* [Task instructions]: Gather all lines in the records below that include the word "stack".

* [Supplied data]:
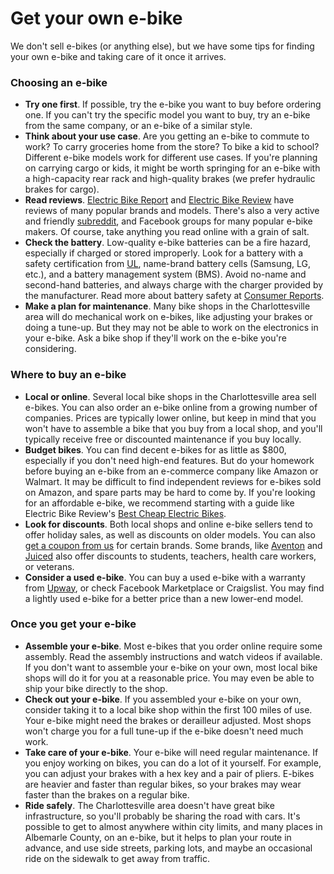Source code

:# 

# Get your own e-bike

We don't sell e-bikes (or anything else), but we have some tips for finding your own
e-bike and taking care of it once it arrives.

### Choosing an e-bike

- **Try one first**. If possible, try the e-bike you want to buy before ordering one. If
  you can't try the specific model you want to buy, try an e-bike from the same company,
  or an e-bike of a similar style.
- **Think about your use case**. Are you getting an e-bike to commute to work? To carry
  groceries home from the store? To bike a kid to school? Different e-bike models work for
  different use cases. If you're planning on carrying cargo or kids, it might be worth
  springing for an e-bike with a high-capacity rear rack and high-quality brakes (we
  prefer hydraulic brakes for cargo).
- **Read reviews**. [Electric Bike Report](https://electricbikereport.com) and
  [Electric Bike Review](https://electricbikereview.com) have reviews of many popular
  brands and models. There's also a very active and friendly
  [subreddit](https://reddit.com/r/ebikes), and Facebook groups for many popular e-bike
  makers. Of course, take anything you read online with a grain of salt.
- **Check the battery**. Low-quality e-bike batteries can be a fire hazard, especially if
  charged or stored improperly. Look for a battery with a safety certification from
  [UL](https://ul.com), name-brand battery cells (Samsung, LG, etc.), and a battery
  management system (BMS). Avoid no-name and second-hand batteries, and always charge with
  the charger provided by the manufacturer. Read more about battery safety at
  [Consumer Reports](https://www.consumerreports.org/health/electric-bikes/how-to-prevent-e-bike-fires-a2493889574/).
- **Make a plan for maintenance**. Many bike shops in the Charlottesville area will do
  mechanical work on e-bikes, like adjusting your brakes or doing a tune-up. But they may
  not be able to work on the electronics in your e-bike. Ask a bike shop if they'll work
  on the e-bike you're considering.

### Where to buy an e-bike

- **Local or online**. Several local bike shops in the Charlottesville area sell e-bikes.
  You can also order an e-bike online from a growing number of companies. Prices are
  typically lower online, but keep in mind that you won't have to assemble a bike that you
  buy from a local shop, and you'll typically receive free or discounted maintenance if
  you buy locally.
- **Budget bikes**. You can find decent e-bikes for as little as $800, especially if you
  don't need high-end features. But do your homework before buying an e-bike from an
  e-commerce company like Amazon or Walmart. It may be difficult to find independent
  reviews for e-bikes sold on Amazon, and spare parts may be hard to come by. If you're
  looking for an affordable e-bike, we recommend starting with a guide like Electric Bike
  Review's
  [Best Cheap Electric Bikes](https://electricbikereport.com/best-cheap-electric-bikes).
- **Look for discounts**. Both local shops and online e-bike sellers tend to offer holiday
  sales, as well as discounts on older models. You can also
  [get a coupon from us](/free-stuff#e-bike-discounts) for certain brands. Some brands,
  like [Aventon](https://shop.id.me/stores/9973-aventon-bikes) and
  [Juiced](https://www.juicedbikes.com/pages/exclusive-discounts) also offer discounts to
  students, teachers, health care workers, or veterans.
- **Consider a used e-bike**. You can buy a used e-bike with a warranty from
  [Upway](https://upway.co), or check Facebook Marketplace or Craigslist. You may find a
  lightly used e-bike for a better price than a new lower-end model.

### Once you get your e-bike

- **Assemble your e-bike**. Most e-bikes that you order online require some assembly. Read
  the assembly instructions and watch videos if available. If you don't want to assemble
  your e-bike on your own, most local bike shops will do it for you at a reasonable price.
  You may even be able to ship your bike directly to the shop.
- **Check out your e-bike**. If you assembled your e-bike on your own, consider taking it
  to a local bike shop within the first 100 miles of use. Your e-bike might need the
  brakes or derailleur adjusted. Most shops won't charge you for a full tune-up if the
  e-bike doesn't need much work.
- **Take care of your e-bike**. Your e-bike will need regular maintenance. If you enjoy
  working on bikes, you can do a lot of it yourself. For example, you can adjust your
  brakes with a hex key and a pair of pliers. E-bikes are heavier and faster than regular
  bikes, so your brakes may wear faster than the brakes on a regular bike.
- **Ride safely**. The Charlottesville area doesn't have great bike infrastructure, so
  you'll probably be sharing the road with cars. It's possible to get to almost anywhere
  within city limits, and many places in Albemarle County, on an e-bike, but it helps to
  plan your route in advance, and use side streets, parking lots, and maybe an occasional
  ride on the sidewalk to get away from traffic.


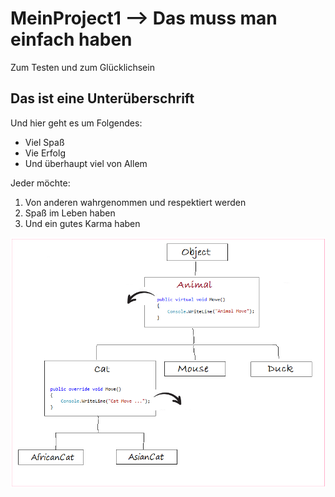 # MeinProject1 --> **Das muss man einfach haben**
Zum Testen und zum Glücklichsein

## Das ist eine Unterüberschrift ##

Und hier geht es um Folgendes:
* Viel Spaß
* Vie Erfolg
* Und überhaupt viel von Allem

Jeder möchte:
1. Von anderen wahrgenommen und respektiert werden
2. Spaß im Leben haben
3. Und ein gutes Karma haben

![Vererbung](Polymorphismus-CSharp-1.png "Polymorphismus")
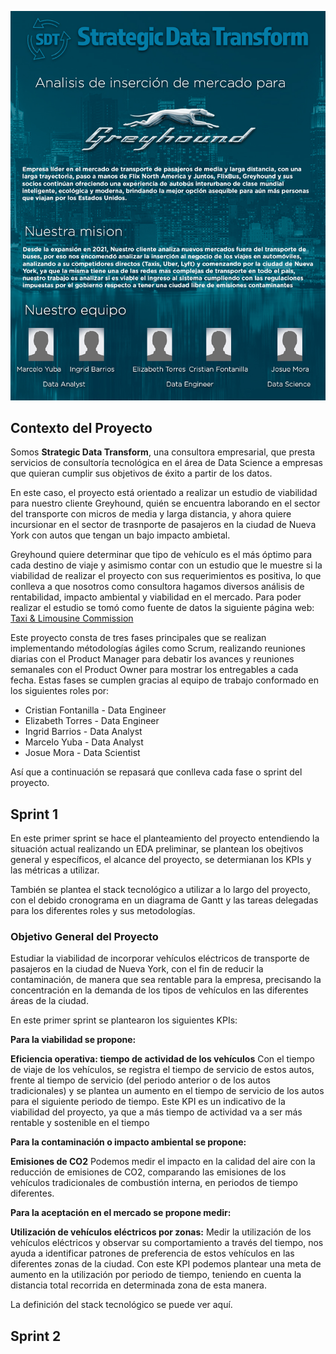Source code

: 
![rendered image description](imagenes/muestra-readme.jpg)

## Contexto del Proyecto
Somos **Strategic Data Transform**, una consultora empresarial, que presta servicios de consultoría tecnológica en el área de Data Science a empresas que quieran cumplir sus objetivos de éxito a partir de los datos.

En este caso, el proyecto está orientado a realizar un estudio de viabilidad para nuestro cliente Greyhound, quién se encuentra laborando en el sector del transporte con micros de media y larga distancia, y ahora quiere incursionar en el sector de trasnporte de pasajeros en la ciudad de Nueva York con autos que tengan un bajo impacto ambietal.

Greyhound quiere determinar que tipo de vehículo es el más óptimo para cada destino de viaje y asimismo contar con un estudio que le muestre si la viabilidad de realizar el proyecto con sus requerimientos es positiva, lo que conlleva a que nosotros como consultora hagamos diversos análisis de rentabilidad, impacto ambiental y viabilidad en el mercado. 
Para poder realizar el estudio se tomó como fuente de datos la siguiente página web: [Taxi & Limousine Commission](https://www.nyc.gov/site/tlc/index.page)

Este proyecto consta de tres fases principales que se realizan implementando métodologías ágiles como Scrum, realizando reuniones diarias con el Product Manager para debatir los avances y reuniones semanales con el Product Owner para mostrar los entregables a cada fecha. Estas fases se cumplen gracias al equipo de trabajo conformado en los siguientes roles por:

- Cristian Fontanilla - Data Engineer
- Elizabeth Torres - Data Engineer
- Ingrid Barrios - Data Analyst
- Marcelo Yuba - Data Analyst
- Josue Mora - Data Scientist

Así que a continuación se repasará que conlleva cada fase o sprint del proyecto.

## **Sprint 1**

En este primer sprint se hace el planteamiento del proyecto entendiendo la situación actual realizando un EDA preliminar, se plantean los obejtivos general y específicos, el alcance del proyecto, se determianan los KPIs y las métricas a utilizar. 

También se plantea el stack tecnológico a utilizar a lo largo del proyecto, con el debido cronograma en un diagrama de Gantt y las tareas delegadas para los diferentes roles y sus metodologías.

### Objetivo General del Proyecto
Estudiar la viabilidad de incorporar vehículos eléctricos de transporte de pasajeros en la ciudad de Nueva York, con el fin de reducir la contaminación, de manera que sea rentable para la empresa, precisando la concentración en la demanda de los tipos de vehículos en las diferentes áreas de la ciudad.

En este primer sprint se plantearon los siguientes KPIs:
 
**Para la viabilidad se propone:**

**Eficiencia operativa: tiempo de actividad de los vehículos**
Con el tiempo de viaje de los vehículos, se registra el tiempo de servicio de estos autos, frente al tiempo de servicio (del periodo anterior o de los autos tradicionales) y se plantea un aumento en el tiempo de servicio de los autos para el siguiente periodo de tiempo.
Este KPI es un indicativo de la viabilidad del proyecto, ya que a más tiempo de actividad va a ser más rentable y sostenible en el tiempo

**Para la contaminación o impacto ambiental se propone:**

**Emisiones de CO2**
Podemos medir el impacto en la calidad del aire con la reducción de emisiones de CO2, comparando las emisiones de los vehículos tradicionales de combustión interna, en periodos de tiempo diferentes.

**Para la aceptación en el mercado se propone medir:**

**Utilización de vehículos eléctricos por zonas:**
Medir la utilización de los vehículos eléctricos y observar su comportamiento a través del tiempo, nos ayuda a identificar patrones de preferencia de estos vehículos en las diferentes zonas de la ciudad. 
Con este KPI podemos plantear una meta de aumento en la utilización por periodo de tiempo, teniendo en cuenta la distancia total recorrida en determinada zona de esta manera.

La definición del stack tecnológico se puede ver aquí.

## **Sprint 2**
...
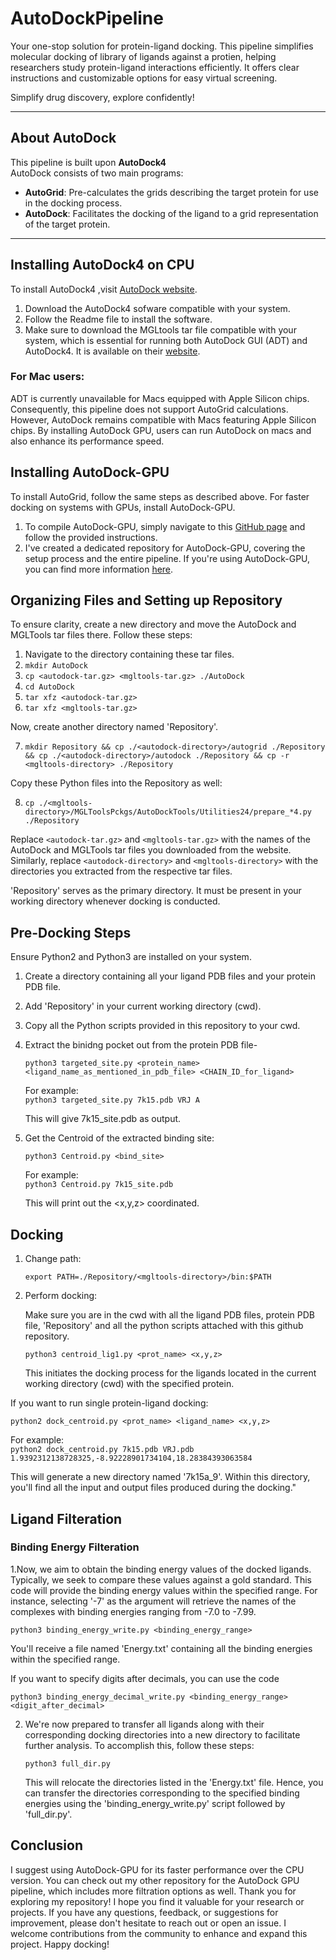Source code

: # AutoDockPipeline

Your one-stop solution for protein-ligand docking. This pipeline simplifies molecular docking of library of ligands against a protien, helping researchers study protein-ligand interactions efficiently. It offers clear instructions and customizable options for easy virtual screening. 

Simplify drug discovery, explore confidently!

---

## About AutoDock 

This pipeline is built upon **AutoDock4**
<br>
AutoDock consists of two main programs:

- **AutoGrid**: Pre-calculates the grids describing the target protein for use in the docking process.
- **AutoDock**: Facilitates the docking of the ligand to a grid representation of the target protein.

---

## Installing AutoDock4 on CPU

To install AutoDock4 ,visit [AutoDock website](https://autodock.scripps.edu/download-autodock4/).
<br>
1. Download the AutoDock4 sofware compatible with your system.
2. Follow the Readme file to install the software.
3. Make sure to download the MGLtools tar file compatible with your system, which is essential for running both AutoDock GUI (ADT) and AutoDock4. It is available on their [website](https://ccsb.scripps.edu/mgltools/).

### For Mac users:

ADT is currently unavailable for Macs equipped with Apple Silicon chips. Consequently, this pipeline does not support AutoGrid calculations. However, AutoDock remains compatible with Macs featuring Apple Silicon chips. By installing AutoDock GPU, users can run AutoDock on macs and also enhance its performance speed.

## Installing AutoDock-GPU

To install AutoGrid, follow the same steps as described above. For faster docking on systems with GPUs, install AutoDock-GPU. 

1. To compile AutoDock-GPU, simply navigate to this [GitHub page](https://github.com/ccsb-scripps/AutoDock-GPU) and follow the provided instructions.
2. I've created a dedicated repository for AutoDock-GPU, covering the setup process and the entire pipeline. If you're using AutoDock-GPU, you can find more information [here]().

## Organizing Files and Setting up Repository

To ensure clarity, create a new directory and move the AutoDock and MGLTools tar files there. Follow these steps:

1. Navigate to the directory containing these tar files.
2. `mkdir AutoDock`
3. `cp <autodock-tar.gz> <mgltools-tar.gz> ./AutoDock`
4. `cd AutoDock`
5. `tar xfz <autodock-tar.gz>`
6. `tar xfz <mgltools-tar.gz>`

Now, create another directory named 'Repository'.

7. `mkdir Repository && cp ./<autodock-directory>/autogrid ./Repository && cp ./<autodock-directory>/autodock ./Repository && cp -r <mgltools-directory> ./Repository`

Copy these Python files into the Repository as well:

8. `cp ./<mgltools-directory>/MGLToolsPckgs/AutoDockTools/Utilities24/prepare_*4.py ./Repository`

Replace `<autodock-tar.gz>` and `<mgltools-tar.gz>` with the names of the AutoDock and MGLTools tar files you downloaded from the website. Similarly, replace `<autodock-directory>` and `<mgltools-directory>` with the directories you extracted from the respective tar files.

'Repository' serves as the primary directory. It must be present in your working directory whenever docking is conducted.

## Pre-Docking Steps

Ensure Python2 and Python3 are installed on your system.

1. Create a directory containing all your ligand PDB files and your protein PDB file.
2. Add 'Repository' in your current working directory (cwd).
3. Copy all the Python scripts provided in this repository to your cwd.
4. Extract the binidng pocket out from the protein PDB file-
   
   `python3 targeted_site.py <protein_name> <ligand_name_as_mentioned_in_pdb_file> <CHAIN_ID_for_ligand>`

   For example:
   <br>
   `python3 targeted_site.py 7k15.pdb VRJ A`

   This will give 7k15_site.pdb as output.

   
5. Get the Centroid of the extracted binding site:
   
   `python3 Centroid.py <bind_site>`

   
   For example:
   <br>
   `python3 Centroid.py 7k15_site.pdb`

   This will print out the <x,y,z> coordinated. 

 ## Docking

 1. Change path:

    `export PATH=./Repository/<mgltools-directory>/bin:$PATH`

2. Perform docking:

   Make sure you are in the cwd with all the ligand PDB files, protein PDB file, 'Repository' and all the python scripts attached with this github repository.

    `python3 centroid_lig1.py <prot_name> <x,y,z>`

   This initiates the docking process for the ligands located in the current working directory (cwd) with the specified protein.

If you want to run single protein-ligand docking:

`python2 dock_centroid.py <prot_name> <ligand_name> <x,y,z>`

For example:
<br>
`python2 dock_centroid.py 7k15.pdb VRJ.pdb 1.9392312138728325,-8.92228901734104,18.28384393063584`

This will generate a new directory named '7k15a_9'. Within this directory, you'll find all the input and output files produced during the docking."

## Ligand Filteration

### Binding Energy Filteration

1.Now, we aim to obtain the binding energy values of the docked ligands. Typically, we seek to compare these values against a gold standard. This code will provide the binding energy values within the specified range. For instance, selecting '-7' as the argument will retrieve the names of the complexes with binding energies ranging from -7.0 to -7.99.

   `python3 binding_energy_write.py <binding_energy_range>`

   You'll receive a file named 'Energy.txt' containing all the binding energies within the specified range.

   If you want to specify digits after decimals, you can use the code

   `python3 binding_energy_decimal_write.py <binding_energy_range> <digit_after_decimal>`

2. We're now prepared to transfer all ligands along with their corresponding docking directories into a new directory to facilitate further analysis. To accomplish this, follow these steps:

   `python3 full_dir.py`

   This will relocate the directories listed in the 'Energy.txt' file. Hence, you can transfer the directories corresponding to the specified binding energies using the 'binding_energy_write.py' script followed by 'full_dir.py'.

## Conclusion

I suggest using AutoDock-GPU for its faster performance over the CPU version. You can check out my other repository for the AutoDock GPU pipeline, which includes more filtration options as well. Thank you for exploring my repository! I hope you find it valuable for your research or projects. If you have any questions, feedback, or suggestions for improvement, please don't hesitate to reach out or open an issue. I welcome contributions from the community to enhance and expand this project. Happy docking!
---
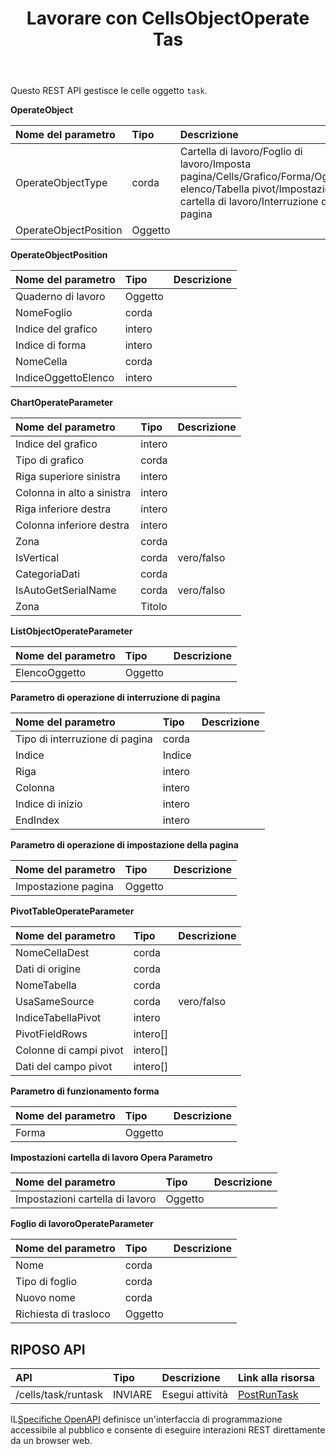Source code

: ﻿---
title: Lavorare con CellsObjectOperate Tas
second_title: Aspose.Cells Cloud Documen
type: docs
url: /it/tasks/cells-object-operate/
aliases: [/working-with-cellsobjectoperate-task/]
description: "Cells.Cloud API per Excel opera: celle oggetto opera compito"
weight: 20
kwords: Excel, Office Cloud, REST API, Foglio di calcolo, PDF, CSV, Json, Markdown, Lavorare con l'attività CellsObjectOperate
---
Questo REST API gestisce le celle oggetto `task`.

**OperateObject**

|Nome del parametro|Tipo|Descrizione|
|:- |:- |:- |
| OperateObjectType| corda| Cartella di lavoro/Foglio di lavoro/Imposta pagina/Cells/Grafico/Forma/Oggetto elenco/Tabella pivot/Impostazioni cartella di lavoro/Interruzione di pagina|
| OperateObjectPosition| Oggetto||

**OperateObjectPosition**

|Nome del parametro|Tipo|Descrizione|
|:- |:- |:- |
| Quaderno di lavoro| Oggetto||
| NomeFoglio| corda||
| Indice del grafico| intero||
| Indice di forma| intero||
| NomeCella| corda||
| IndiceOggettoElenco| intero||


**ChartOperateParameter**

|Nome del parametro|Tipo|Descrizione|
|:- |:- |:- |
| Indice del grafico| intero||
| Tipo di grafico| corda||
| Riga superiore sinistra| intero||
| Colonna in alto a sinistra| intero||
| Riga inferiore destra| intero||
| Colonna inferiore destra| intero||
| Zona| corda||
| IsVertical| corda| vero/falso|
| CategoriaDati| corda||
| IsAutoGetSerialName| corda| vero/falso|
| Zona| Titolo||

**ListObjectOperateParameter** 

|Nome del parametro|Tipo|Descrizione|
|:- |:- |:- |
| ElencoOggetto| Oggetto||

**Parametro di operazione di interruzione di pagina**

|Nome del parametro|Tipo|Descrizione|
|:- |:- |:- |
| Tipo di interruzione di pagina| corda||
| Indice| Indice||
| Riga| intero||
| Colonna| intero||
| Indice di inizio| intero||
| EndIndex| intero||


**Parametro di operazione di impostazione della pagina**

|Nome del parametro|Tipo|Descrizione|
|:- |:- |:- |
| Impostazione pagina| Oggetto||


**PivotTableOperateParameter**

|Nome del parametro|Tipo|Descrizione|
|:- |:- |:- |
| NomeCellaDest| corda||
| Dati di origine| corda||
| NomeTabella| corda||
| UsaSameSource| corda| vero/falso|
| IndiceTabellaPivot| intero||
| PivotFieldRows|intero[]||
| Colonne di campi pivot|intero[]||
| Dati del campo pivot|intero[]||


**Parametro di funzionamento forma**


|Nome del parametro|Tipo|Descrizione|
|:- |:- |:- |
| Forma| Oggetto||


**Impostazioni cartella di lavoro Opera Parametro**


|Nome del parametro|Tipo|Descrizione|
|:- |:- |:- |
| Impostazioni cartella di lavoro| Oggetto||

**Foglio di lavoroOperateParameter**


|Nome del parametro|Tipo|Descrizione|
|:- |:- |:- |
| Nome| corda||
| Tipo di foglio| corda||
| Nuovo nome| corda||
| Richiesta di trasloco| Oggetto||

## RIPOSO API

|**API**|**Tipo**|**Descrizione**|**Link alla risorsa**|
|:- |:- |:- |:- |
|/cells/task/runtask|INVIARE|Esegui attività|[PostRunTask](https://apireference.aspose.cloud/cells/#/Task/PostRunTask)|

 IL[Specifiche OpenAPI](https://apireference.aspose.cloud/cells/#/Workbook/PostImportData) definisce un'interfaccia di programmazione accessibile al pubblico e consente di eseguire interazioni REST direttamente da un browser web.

* [Exercise result]:
También se plantea el stack tecnológico a utilizar a lo largo del proyecto, con el debido cronograma en un diagrama de Gantt y las tareas delegadas para los diferentes roles y sus metodologías.
La definición del stack tecnológico se puede ver aquí.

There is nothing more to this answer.